Not if it involves standing on one leg or kneeling unfortunately!!


----------



## Mo1959 (5 Nov 2020)

Jody said:


> You're doing it wrong. I cut down to only half a bag a day
> View attachment 556506


I can’t save half for later once I start on these!


----------



## Archie_tect (5 Nov 2020)

vickster said:


> Not if it involves standing on one leg or kneeling unfortunately!!


She seems to spend a lot of time sitting or lying down... she's particularly good at the meditation section lying on her back on the mat concentrating on breathing exercises with her eyes closed. I must have a go.

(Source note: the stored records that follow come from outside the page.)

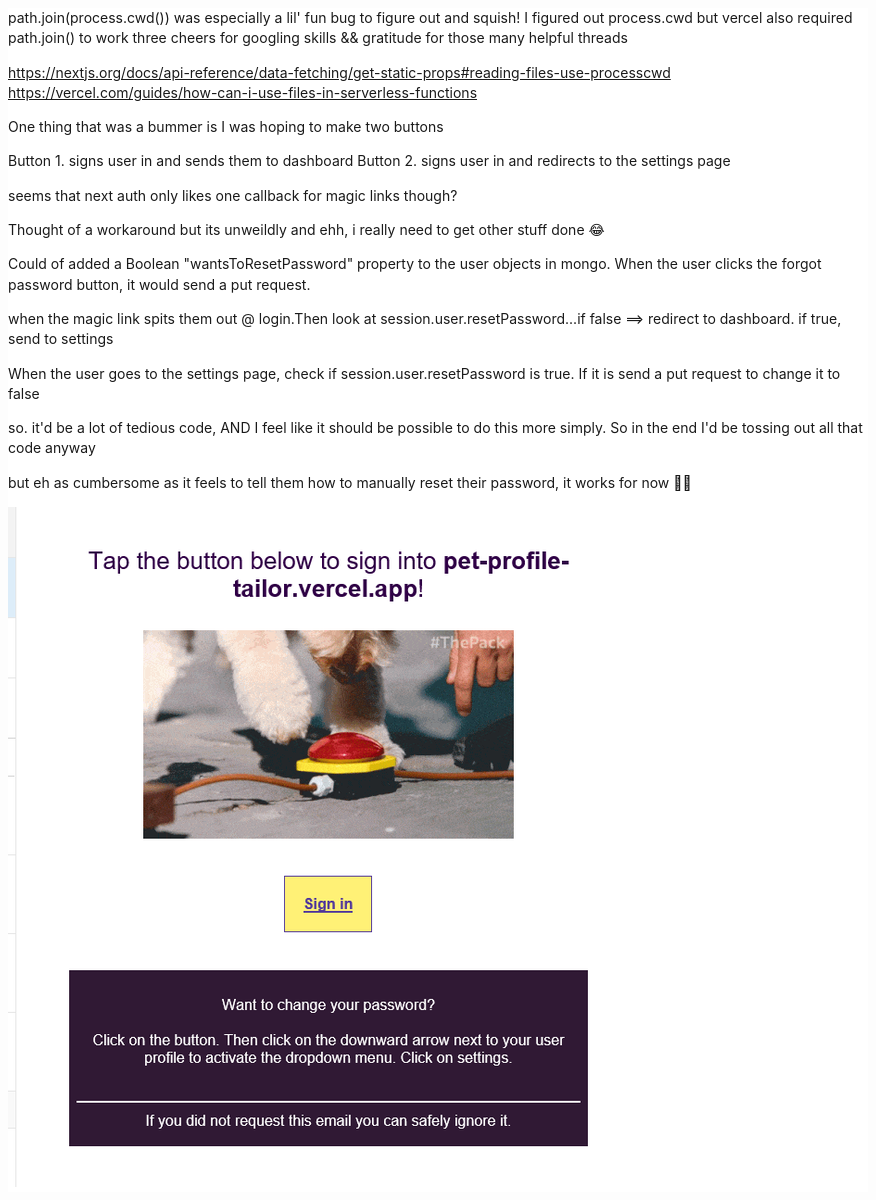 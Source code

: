 <video src="images/2023-03-30-it-was-a-journey.mp4" width="320" height="240" controls></video>

path.join(process.cwd()) was especially a lil' fun bug to figure out and squish!
I figured out process.cwd but vercel also required path.join() to work
three cheers for googling skills && gratitude for those many helpful threads

https://nextjs.org/docs/api-reference/data-fetching/get-static-props#reading-files-use-processcwd
https://vercel.com/guides/how-can-i-use-files-in-serverless-functions

One thing that was a bummer is I was hoping to make two buttons

Button 1. signs user in and sends them to dashboard
Button 2. signs user in and redirects to the settings page

seems that next auth only likes one callback for magic links though?

Thought of a workaround but its unweildly and ehh, i really need to get other stuff done 😂

Could of added a Boolean "wantsToResetPassword" property to the user objects in mongo. When the user clicks the forgot password button, it would send a put request.

when the magic link spits them out @ login.Then look at session.user.resetPassword...if false ==> redirect to dashboard. if true, send to settings

When the user goes to the settings page, check if session.user.resetPassword is true. If it is send a put request to change it to false

so. it'd be a lot of tedious code, AND I feel like it should be possible to do this more simply. So in the end I'd be tossing out all that code anyway

but eh as cumbersome as it feels to tell them how to manually reset their password, it works for now 🤷‍♀️

![alt text](2023-03-30-screenshot-of-email.png)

Her Zoom class does collapse in hysterics [they are all ladies of a certain age] when pressure on abdomens is released inadvertently...


----------



## annedonnelly (5 Nov 2020)

Archie_tect said:


> Handy for what...


Dunno, I forgot...


----------



## sheddy (5 Nov 2020)

Snacks: prepared processed foods are (probably) deliberately formulated to keep you wanting more.


----------



## ColinJ (5 Nov 2020)

Ridgeway said:


> How have others strengthened their will power, what motivated you enough to "just say no" (any Zammo fans) and how do i go cold turkey on Wotsits and Penguins


3 weeks at home becoming desperately ill, 9 days in hospital, and a further 2 years of recovery did the trick for me! 

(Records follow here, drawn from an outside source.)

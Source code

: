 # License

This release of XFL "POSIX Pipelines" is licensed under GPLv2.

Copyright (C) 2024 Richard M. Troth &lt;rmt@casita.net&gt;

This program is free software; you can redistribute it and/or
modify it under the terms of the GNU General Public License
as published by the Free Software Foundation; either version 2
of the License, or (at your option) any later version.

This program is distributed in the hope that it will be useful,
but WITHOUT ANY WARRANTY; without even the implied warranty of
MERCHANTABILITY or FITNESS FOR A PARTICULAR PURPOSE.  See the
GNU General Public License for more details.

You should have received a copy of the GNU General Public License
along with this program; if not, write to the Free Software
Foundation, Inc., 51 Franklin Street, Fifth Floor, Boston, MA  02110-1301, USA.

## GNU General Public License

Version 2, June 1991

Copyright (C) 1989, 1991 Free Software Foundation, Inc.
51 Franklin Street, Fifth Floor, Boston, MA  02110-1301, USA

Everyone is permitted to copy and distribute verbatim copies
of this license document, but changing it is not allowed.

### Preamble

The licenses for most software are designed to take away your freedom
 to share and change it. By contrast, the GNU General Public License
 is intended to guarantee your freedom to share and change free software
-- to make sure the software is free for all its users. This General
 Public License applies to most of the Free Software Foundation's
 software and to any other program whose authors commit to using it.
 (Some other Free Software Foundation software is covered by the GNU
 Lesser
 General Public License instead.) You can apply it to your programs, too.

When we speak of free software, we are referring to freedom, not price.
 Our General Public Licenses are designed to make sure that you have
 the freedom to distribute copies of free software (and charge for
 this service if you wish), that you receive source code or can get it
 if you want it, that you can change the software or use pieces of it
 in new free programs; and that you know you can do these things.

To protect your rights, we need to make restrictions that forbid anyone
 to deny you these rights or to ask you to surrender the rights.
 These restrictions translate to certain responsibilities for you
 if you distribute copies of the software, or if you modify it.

Booze was my original weakness but I haven't touched it since. I replaced that with a chocolate habit... It took me 6 months to replace the 125-150 g of choc a night habit with a 6 Bakewell tarts a night habit... That got replaced with a Brazil nuts/raisins plus 0.25 L of OJ with sparkling mineral water habit... Now my nightly treat is generally a mug of tea and/or a bottle of chilled tap water

After 8 years I _finally_... don't drink booze, don't buy chocolate**, don't buy cake**, don't buy nuts/raisins**, don't drink OJ**.

My weight is still slowly falling even though I have only done about 25% of my usual cycling distance this year.

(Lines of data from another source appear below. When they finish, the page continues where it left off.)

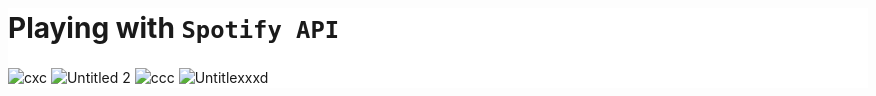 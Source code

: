 # Playing with `Spotify API`
<img width="1440" alt="cxc" src="https://user-images.githubusercontent.com/47716922/210620525-3304bb73-fed6-4c7e-87f6-43d4ce891434.png">
<img width="1440" alt="Untitled 2" src="https://user-images.githubusercontent.com/47716922/210620550-4dd96cc0-cc62-4ed0-ae8a-6c7d65b6f769.png">
<img width="1440" alt="ccc" src="https://user-images.githubusercontent.com/47716922/210631686-8be47a06-5c20-4d9e-863b-27984c79f59f.png">
<img width="1440" alt="Untitlexxxd" src="https://user-images.githubusercontent.com/47716922/210620570-6a9062cc-32d1-4073-b26c-fd6ba256af6e.png">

** Generally speaking, that is - I do allow myself the odd treat now and then, maybe once or twice a week.


----------



## Once a Wheeler (5 Nov 2020)

Ridgeway said:


> How have others strengthened their will power, what motivated you enough to "just say no" (any Zammo fans) and how do i go cold turkey on Wotsits and Penguins. All tips and tricks appreciated


This really works for me:
https://www.waterstones.com/book/the-fast-diet/dr-michael-mosley/mimi-spencer/9781780722375
Read it right through before you try it in practice. Perhaps for me the strong point is that it does not feel like dieting. Good luck and good health.


----------



## Dayvo (5 Nov 2020)

vickster said:


> Unfortunately I can’t jog either! Or walk very far!


Are you able to swim a few lengths in your bath? 😉

Sorry, I know you're limited due to injuries. 😟


----------



## vickster (5 Nov 2020)

Dayvo said:


> Are you able to swim a few lengths in your bath? 😉
> 
> Sorry, I know you're limited due to injuries. 😟


I’m longer than my bath


----------



## Dayvo (5 Nov 2020)

vickster said:


> I’m longer than my bath


Then it'll be one continuous tumble turn. 🏊‍♀️


----------



## DCBassman (5 Nov 2020)

vickster said:


> Unfortunately I can’t jog either! Or walk very far!


I haven't been able to jog/run for years. Now I can't walk far either. But cycling still works. Phew!


----------



## Blue Hills (6 Nov 2020)

sheddy said:


> Snacks: prepared processed foods are (probably) deliberately formulated to keep you wanting more.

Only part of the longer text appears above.